Caso concreto adaptado.
José, professor universitário, durante anos escondeu uma câmera em determinado local da universidade, capturando imagens íntimas de alunas, servidoras e de uma funcionária terceirizada, e armazenando o conteúdo em um HD Externo.
Certo dia, um aluno da universidade descobriu o conteúdo e se apropriou do HD Externo, o entregando à reitoria da universidade.
José poderá ser demitido?
Sim, pois trata-se de incontinência pública e conduta escandalosa.
Desnecessidade de verificar se houve crime de assédio sexual para efeitos de condenação no processo administrativo.
Cabe ressaltar que “as instâncias cível, penal e administrativa são independentes. Desse modo, a sentença penal absolutória por ausência de provas do ora recorrente não repercute no exame do residual administrativo que envolve os fatos narrados” (AR 6.596/BA, relator Ministro Mauro Campbell Marques, Primeira Seção, DJe 29/11/2021).
Dessa forma, apresentam-se desnecessárias maiores considerações a respeito de a conduta narrada no Processo Administrativo Disciplinar – PAD caracterizar, ou não, o crime de assédio sexual previsto no art. 216-A do Código Penal (“Constranger alguém com o intuito de obter vantagem ou favorecimento sexual, prevalecendo-se o agente da sua condição de superior hierárquico ou ascendência inerentes ao exercício de emprego, cargo ou função”), haja vista que não foi esse o fundamento da sanção de demissão, e sim a conclusão de que a conduta imputada ao recorrente se subsume ao disposto no art. 132, V, da Lei n. 8.112/1990, qual seja: incontinência pública e conduta escandalosa.
Incontinência pública e conduta escandalosa.
A incontinência pública é o comportamento de natureza grave, tido como indecente, que ocorre de forma habitual, ostensiva e em público.
Conquanto se apresente correta a assertiva de que, para justificar a aplicação da pena de demissão, a incontinência praticada pelo servidor deva ser, além de pública, também escandalosa e grave, há que se ressaltar que a “conduta escandalosa”, como referida no dispositivo legal em tela, possui natureza autônoma, ostentando, via de consequência, requisitos próprios.

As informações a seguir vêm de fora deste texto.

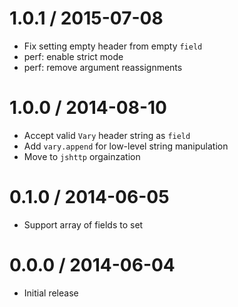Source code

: 1.0.1 / 2015-07-08
  ====

  * Fix setting empty header from empty `field`
  * perf: enable strict mode
  * perf: remove argument reassignments

1.0.0 / 2014-08-10
  ====

  * Accept valid `Vary` header string as `field`
  * Add `vary.append` for low-level string manipulation
  * Move to `jshttp` orgainzation

0.1.0 / 2014-06-05
  ====

  * Support array of fields to set

0.0.0 / 2014-06-04
  ====

  * Initial release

De fato, a conduta escandalosa refere-se àquela que, embora também ofenda a moral administrativa, pode ocorrer de forma pública ou às ocultas, reservadamente, mas que em momento posterior chega ao conhecimento da Administração.
Nesse contexto, a conduta praticada pelo ora recorrente – que “filmava, por meio de câmera escondida, alunas, servidoras e funcionárias terceirizadas”, realmente caracteriza a infração prevista no art. 132, V, parte final, da Lei n. 8.112/1990, o que atrai a pena de demissão do servidor público. STJ. REsp 2.006.738-PE, Rel. Ministro Sérgio Kukina, Primeira Turma, por unanimidade, julgado em 14/2/2023 (info 764).